Exercise prompt => Filter the data for lines with the word "order" and copy those lines.

(Stored data)
- Opening Delimiter -

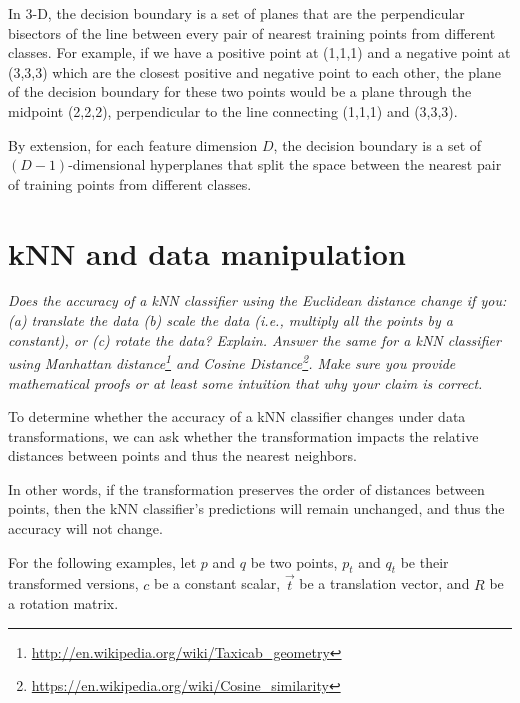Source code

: \documentclass[fleqn]{article}
\begin{document}
In 3-D, the decision boundary is a set of planes that are the perpendicular bisectors of the line between every pair of nearest training points from different classes.
For example, if we have a positive point at (1,1,1) and a negative point at (3,3,3) which are the closest positive and negative point to each other,
the plane of the decision boundary for these two points would be a plane through the midpoint (2,2,2), perpendicular to the line connecting (1,1,1) and (3,3,3).

By extension, for each feature dimension $D$, the decision boundary is a set of $(D-1)$-dimensional hyperplanes that split the space between the nearest pair of training points from different classes.

\section{kNN and data manipulation}
\textit{Does the accuracy of a kNN classifier using the Euclidean distance change if you:(a) translate the data (b) scale the data (i.e., multiply all the points by a constant), or (c) rotate the data? Explain. Answer the same for a kNN classifier using Manhattan distance\footnote{\url{http://en.wikipedia.org/wiki/Taxicab_geometry}} and Cosine Distance\footnote{\url{https://en.wikipedia.org/wiki/Cosine_similarity}}. Make sure you provide mathematical proofs or at least some intuition that why your claim is correct.}

To determine whether the accuracy of a kNN classifier changes under data transformations,
we can ask whether the transformation impacts the relative distances between points and thus the nearest neighbors.

In other words, if the transformation preserves the order of distances between points,
then the kNN classifier's predictions will remain unchanged, and thus the accuracy will not change.

For the following examples, let $p$ and $q$ be two points, $p_t$ and $q_t$ be their transformed versions, $c$ be a constant scalar, $\vec{t}$ be a translation vector, and $R$ be a rotation matrix.
\end{document}
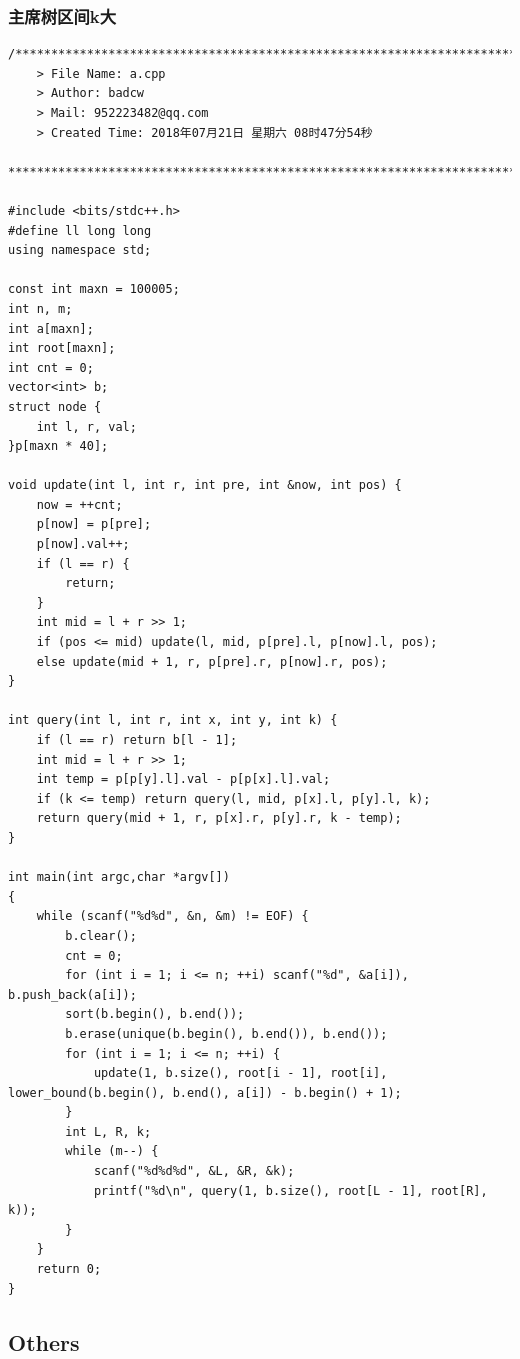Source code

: \documentclass[twoside]{article}
\begin{document}
\subsubsection{主席树区间k大}
\begin{lstlisting}
/*************************************************************************
	> File Name: a.cpp
	> Author: badcw
	> Mail: 952223482@qq.com
	> Created Time: 2018年07月21日 星期六 08时47分54秒
 ************************************************************************/

#include <bits/stdc++.h>
#define ll long long
using namespace std;

const int maxn = 100005;
int n, m;
int a[maxn];
int root[maxn];
int cnt = 0;
vector<int> b;
struct node {
    int l, r, val;
}p[maxn * 40];

void update(int l, int r, int pre, int &now, int pos) {
    now = ++cnt;
    p[now] = p[pre];
    p[now].val++;
    if (l == r) {
        return;
    }
    int mid = l + r >> 1;
    if (pos <= mid) update(l, mid, p[pre].l, p[now].l, pos);
    else update(mid + 1, r, p[pre].r, p[now].r, pos);
}

int query(int l, int r, int x, int y, int k) {
    if (l == r) return b[l - 1];
    int mid = l + r >> 1;
    int temp = p[p[y].l].val - p[p[x].l].val;
    if (k <= temp) return query(l, mid, p[x].l, p[y].l, k);
    return query(mid + 1, r, p[x].r, p[y].r, k - temp);
}

int main(int argc,char *argv[])
{
    while (scanf("%d%d", &n, &m) != EOF) {
        b.clear();
        cnt = 0;
        for (int i = 1; i <= n; ++i) scanf("%d", &a[i]), b.push_back(a[i]);
        sort(b.begin(), b.end());
        b.erase(unique(b.begin(), b.end()), b.end());
        for (int i = 1; i <= n; ++i) {
            update(1, b.size(), root[i - 1], root[i], lower_bound(b.begin(), b.end(), a[i]) - b.begin() + 1);
        }
        int L, R, k;
        while (m--) {
            scanf("%d%d%d", &L, &R, &k);
            printf("%d\n", query(1, b.size(), root[L - 1], root[R], k));
        }
    }
    return 0;
}\end{lstlisting}
\subsection{Others}
\end{document}
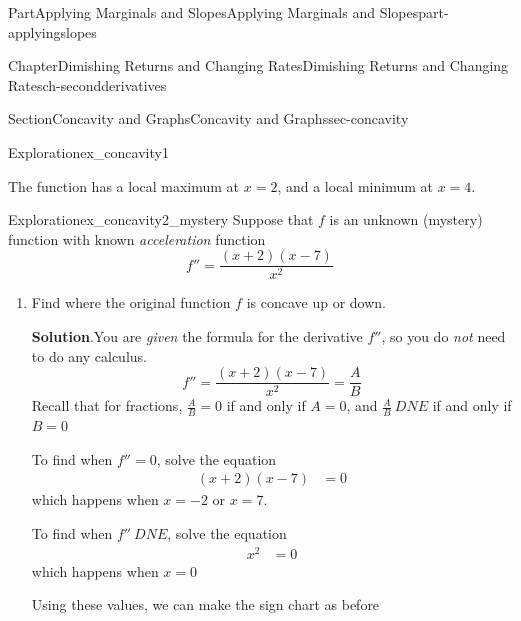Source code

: \documentclass{tufte-book}
\newcommand{\blocktitlefont}{\relax}
\numberwithin{equation}{chapter}
\newcommand{\amp}{&}
\begin{document}
\begin{partptx}{Part}{Applying Marginals and Slopes}{}{Applying Marginals and Slopes}{}{}{part-applyingslopes}
\begin{chapterptx}{Chapter}{Dimishing Returns and Changing Rates}{}{Dimishing Returns and Changing Rates}{}{}{ch-secondderivatives}
\begin{sectionptx}{Section}{Concavity and Graphs}{}{Concavity and Graphs}{}{}{sec-concavity}
\begin{exploration}{Exploration}{}{ex_concavity1}
\begin{enumerate}[font=\bfseries,label=(\alph*),ref=\alph*]
\begin{image}{0.25}{0.5}{0.25}{}
{
}%
\end{image}%
 The function has a local maximum at \(x=2\), and a local minimum at \(x=4\).%
\end{enumerate}%
\end{exploration}%
\begin{exploration}{Exploration}{}{ex_concavity2_mystery}%
Suppose that \(f\) is an unknown (mystery) function with known \emph{acceleration} function%
\begin{equation*}
f'' = \dfrac{(x+2)(x-7)}{x^2}
\end{equation*}
%
\begin{enumerate}[font=\bfseries,label=(\alph*),ref=\alph*]%
\item{}Find where the original function \(f\) is concave up or down.%
\par\smallskip%
\noindent\textbf{\blocktitlefont Solution}.\hypertarget{ex_concavity2_mystery-2-2}{}\quad{}You are \emph{given} the formula for the derivative \(f''\), so you do \emph{not} need to do any calculus.%
\begin{equation*}
f'' = \dfrac{(x+2)(x-7)}{x^2} = \dfrac{A}{B}
\end{equation*}
Recall that for fractions, \(\frac{A}{B}=0\) if and only if \(A=0\), and \(\frac{A}{B}\ DNE\) if and only if \(B=0\)%
\par
To find when \(f''=0\), solve the equation%
\begin{align*}
(x+2)(x-7) \amp = 0 
\end{align*}
which happens when \(x=-2\) or \(x=7\).%
\par
To find when \(f''\ DNE\), solve the equation%
\begin{align*}
x^2 \amp =0
\end{align*}
which happens when \(x=0\)%
\par
Using these values, we can make the sign chart as before \begin{image}{0.125}{0.75}{0.125}{}%
\resizebox{\linewidth}{!}{%
}
\end{image}
\end{enumerate}
\end{exploration}
\end{sectionptx}
\end{chapterptx}
\end{partptx}
\end{document}
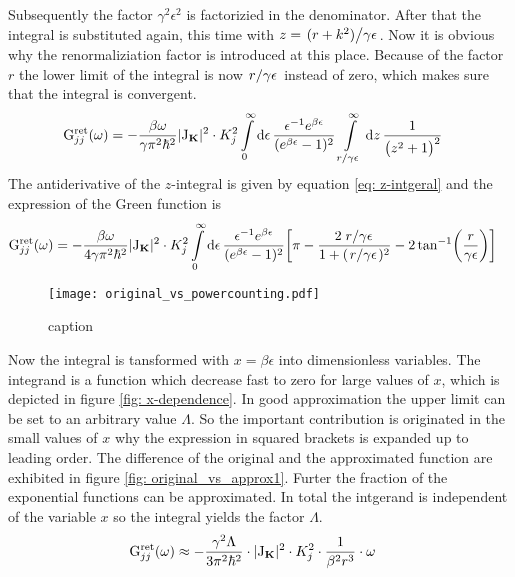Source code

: Subsequently the factor $\gamma^{2} \epsilon^{2}$ is factorizied in the denominator.
After that the integral is substituted again, this time with $z = \flatfrac{(r + k^{2})}{\gamma\epsilon}$.
Now it is obvious why the renormaliziation factor is introduced at this place.
Because of the factor $r$ the lower limit of the integral is now $\flatfrac{r}{\gamma\epsilon}$ instead of zero, which makes sure that the integral is convergent.
%
\begin{align}
	\mt{G}_{jj}^{\mt{ret}}(\omega) &= 
		-\frac{\beta \omega}{\gamma \pi^{2} \hbar^{2}} 
		\vert \mt{J}_{\vb{K}} \vert^{2} \cdot K_{j}^{2}
		\int\limits_{0}^{\infty} \dd{\epsilon}
		\frac{\epsilon^{-1} e^{\beta \epsilon}}{(e^{\beta \epsilon} - 1)^{2}}
		\int\limits_{\flatfrac{r}{\gamma \epsilon}}^{\infty} \dd{z}
		\frac{1}{\big(z^{2} + 1\big)^{2}}
\end{align}
%
The antiderivative of the $z$-integral is given by equation \eqref{eq: z-intgeral} and the expression of the Green function is
%
\begin{align}
	\mt{G}_{jj}^{\mt{ret}}(\omega) &= 
		-\frac{\beta \omega}{4 \gamma \pi^{2} \hbar^{2}}
		\vert \mt{J}_{\vb{K}} \vert^{2} \cdot K_{j}^{2}
		\int\limits_{0}^{\infty} \dd{\epsilon}
		\frac{\epsilon^{-1} e^{\beta \epsilon}}{(e^{\beta \epsilon} - 1)^{2}}
		\bigg[\pi - \frac{2\flatfrac{r}{\gamma \epsilon}}{1+(\flatfrac{r}{\gamma \epsilon})^{2}} -2\tan[-1](\frac{r}{\gamma \epsilon})\bigg]
		\label{eq: Green function after evaluating momentum integral}
\end{align}
%
%
\begin{figure}[t]
	\centering
	\texttt{[image: original\_vs\_powercounting.pdf]}
	\caption{caption}
	\label{fig: original vs powercounting}
\end{figure}
%
Now the integral is tansformed with $x=\beta \epsilon$ into dimensionless variables.
The integrand is a function which decrease fast to zero for large values of $x$, which is depicted in figure \ref{fig: x-dependence}.
In good approximation the upper limit can be set to an arbitrary value $\Lambda$.
So the important contribution is originated in the small values of $x$ why the expression in squared brackets is expanded up to leading order.
The difference of the original and the approximated function are exhibited in figure \ref{fig: original_vs_approx1}.
Furter the fraction of the exponential functions can be approximated.
In total the intgerand is independent of the variable $x$ so the integral yields the factor $\Lambda$.
%
\begin{align}
	\mathrm{G}_{jj}^{\mathrm{ret}}(\omega) &\approx 
		-\frac{\gamma^{2} \Lambda}{3 \pi^{2} \hbar^{2}} \cdot
		\vert \mathrm{J}_{\vb{K}} \vert^{2} \cdot K_{j}^{2} \cdot
		\frac{1}{\beta^{2} r^{3}} \cdot
		\omega
\end{align}
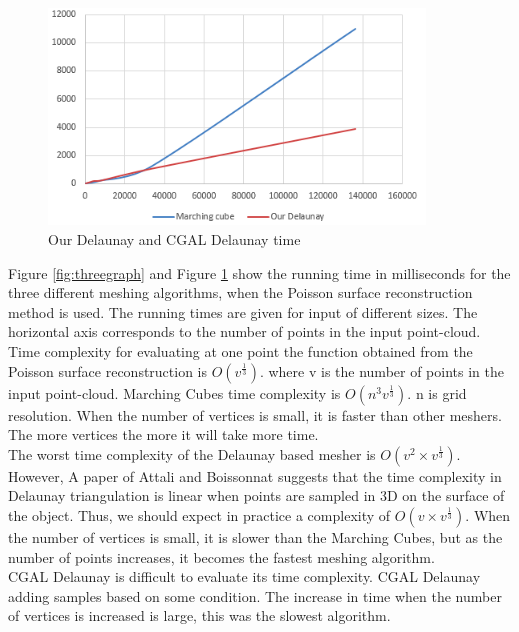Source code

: \documentclass{article}
\begin{document}
\begin{figure}[h]
\begin{center}
\caption{Our Delaunay and CGAL Delaunay time}
 \label{fig:twograph}
\includegraphics[width=10cm]{marching_and_delaunay_timegraph.png}

\end{center}
\end{figure}
Figure \ref{fig:threegraph} and Figure \ref{fig:twograph} show the running time in milliseconds for the three different meshing algorithms, when the Poisson surface reconstruction method is used. The running times are given for input of different sizes. The horizontal axis corresponds to the number of points in the input point-cloud.\\
Time complexity for evaluating at one point the function obtained from the Poisson surface reconstruction is  $O(v^{\frac{1}{3} }) $. where v is the number of points in the input point-cloud. 
Marching Cubes time complexity is $O(n^3 v^{\frac{1}{3} })$. n is grid resolution. When the number of vertices is small, it is faster than other meshers. The more vertices the more it will take more time.\\
The worst time complexity of the Delaunay based mesher is $O(v^2\times v^{ \frac{1}{3} })$. However, A paper of Attali and Boissonnat \cite{ourDelaunay2} suggests that the time complexity in Delaunay triangulation is linear when points are sampled in 3D on the surface of the object. Thus, we should expect in practice a complexity of $O(v\times v^{ \frac{1}{3} })$. When the number of vertices is small, it is slower than the Marching Cubes, but as the number of points increases, it becomes the fastest meshing algorithm.\\
CGAL Delaunay is difficult to evaluate its time complexity. CGAL Delaunay adding samples based on some condition.  The increase in time when the number of vertices is increased is large, this was the slowest algorithm.
\end{document}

- Closing Delimiter -

Response to this task =>
In other words, if the transformation preserves the order of distances between points,
So the important contribution is originated in the small values of $x$ why the expression in squared brackets is expanded up to leading order.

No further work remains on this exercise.